To do this, they need to understand how the various amino acids that make up a protein bend and fold into a small three-dimensional machine, the functionality of which depends on its shape. This complexity is similar to the complexity of chess: the chemists know the laws at such a level that it is rough enough to cheat certain scenarios, but there are so many possible configurations that it will not work to search all possible options. But what if protein folding can be thought of as a game? And this has already been undertaken. Since 2008, hundreds of thousands of people have tried the online game Foldit , in which users are awarded points for the stability and reality of the collapsed protein structure. The machine could train in a similar way, perhaps trying to surpass its previous best achievement with the help of reinforcement training.
Learning with reinforcements and playing with yourself can help train and interactive systems, Satskever suggests. This can give the robots, who have to talk to people, a chance to practice in this while talking to themselves. Considering that specialized equipment for operating AI is becoming faster and more accessible, engineers have more and more incentives to design tasks in the form of games. “I think that in the future the importance of playing with oneself and other ways of consuming a large amount of computing power will increase,” said Sackever.

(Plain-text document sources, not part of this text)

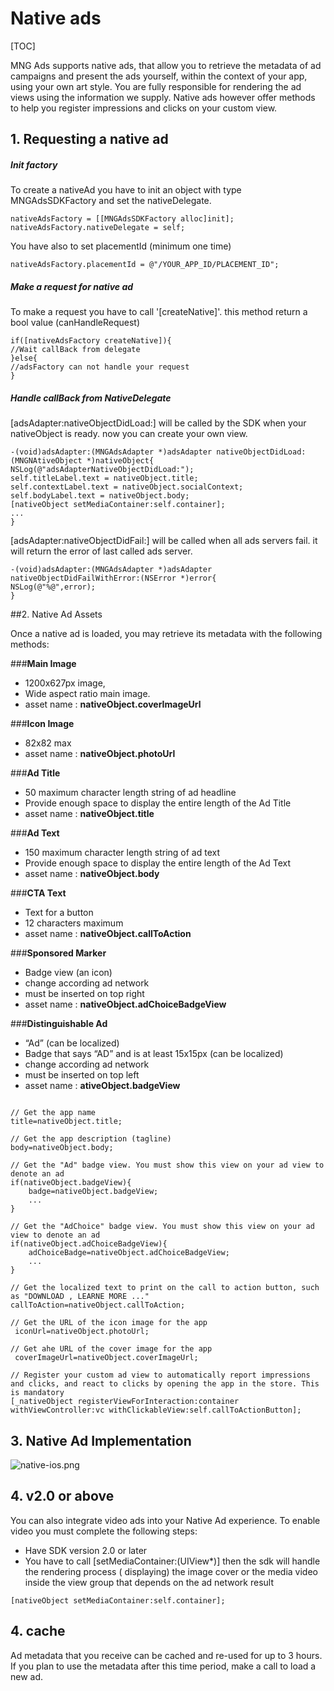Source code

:# Native ads
[TOC]

MNG Ads supports native ads, that allow you to retrieve the metadata of ad campaigns and present the ads yourself, within the context of your app, using your own art style. You are fully responsible
for rendering the ad views using the information we supply. Native ads however offer methods to help you register impressions and clicks on your custom view.

## 1. Requesting a native ad

##### Init factory

To create a nativeAd  you have to init an object with type MNGAdsSDKFactory and set the nativeDelegate.

```objc
nativeAdsFactory = [[MNGAdsSDKFactory alloc]init];
nativeAdsFactory.nativeDelegate = self;
```
You have also to set placementId (minimum one time)

```objc
nativeAdsFactory.placementId = @"/YOUR_APP_ID/PLACEMENT_ID";
```
##### Make a request for native ad
To make a request you have to call '[createNative]'. this method return a bool value (canHandleRequest) 

```objc
if([nativeAdsFactory createNative]){
//Wait callBack from delegate
}else{
//adsFactory can not handle your request
}
```
##### Handle callBack from NativeDelegate
[adsAdapter:nativeObjectDidLoad:] will be called by the SDK when your nativeObject is ready. now you can create your own view.
```objc
-(void)adsAdapter:(MNGAdsAdapter *)adsAdapter nativeObjectDidLoad:(MNGNAtiveObject *)nativeObject{
NSLog(@"adsAdapterNativeObjectDidLoad:");
self.titleLabel.text = nativeObject.title;
self.contextLabel.text = nativeObject.socialContext;
self.bodyLabel.text = nativeObject.body;
[nativeObject setMediaContainer:self.container];
...
}
```

[adsAdapter:nativeObjectDidFail:] will be called when all ads servers fail. it will return the error of last called ads server.
```objc
-(void)adsAdapter:(MNGAdsAdapter *)adsAdapter nativeObjectDidFailWithError:(NSError *)error{
NSLog(@"%@",error);
}
```

##2. Native Ad Assets

Once a native ad is loaded, you may retrieve its metadata with the following methods:

###**Main Image**

 - 1200x627px image, 
 - Wide aspect ratio main image.
 - asset name : **nativeObject.coverImageUrl**
 
 
###**Icon Image**

 - 82x82 max
 - asset name : **nativeObject.photoUrl**
 
 
###**Ad Title**

 - 50 maximum character length string of ad headline
 - Provide enough space to display the entire length of the Ad Title
 - asset name : **nativeObject.title**
 
 
###**Ad Text**

 - 150 maximum character length string of ad text
 - Provide enough space to display the entire length of the Ad Text
 - asset name : **nativeObject.body**
 
###**CTA Text**

 - Text for a button
 - 12 characters maximum
 - asset name : **nativeObject.callToAction**
 
 
###**Sponsored Marker**

 - Badge view (an icon)
 - change according ad network
 - must be inserted on top right
 - asset name : **nativeObject.adChoiceBadgeView**
 
###**Distinguishable Ad**

 - “Ad” (can be localized)
 - Badge that says “AD” and is at least 15x15px (can be localized)
 - change according ad network
 - must be inserted on top left
 - asset name : **ativeObject.badgeView**

```objc

// Get the app name
title=nativeObject.title;

// Get the app description (tagline)
body=nativeObject.body;

// Get the "Ad" badge view. You must show this view on your ad view to denote an ad
if(nativeObject.badgeView){
	badge=nativeObject.badgeView;
	...
}

// Get the "AdChoice" badge view. You must show this view on your ad view to denote an ad
if(nativeObject.adChoiceBadgeView){
	adChoiceBadge=nativeObject.adChoiceBadgeView;
	...
}

// Get the localized text to print on the call to action button, such as "DOWNLOAD , LEARNE MORE ..."
callToAction=nativeObject.callToAction;

// Get the URL of the icon image for the app
 iconUrl=nativeObject.photoUrl;

// Get ahe URL of the cover image for the app
 coverImageUrl=nativeObject.coverImageUrl;

// Register your custom ad view to automatically report impressions and clicks, and react to clicks by opening the app in the store. This is mandatory
[_nativeObject registerViewForInteraction:container withViewController:vc withClickableView:self.callToActionButton];
```
## 3. Native Ad Implementation

![native-ios.png](https://bitbucket.org/repo/aen579/images/1393323123-native-ios.png)


## 4. v2.0 or above
You can also integrate video ads into your Native Ad experience. To enable video you must complete the following steps:
 - Have SDK version 2.0 or later
 -  You have to call [setMediaContainer:(UIView*)] then the sdk will handle the rendering process ( displaying)  the image cover or the media video inside the view group that depends on the ad network result
```objc
[nativeObject setMediaContainer:self.container];

```

## 4. cache

Ad metadata that you receive can be cached and re-used for up to 3 hours. If you plan to use the metadata after this time period, make a call to load a new ad.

But if the final goal of machines is to repeat everything that a person is capable of, then even a generalized champion in the game of board games like AlphaZero still has room to grow. “I need to pay attention, at least to me, this is obvious, to the huge gap between real thinking, creative research of ideas and today's abilities of AI,” says John Tenenbaum , a cognitive scientist from MTI. “Such intelligence exists, but so far only in the minds of great AI researchers.”
Many other researchers, sensing the hype around their field, offer their own criteria. “I would recommend not to overestimate the importance of these games, for AI or for general purpose tasks. People are not very good at playing the game, ”said Francois Cholet, a Google depth study researcher. “But keep in mind that even very simple and specialized tools can accomplish much.”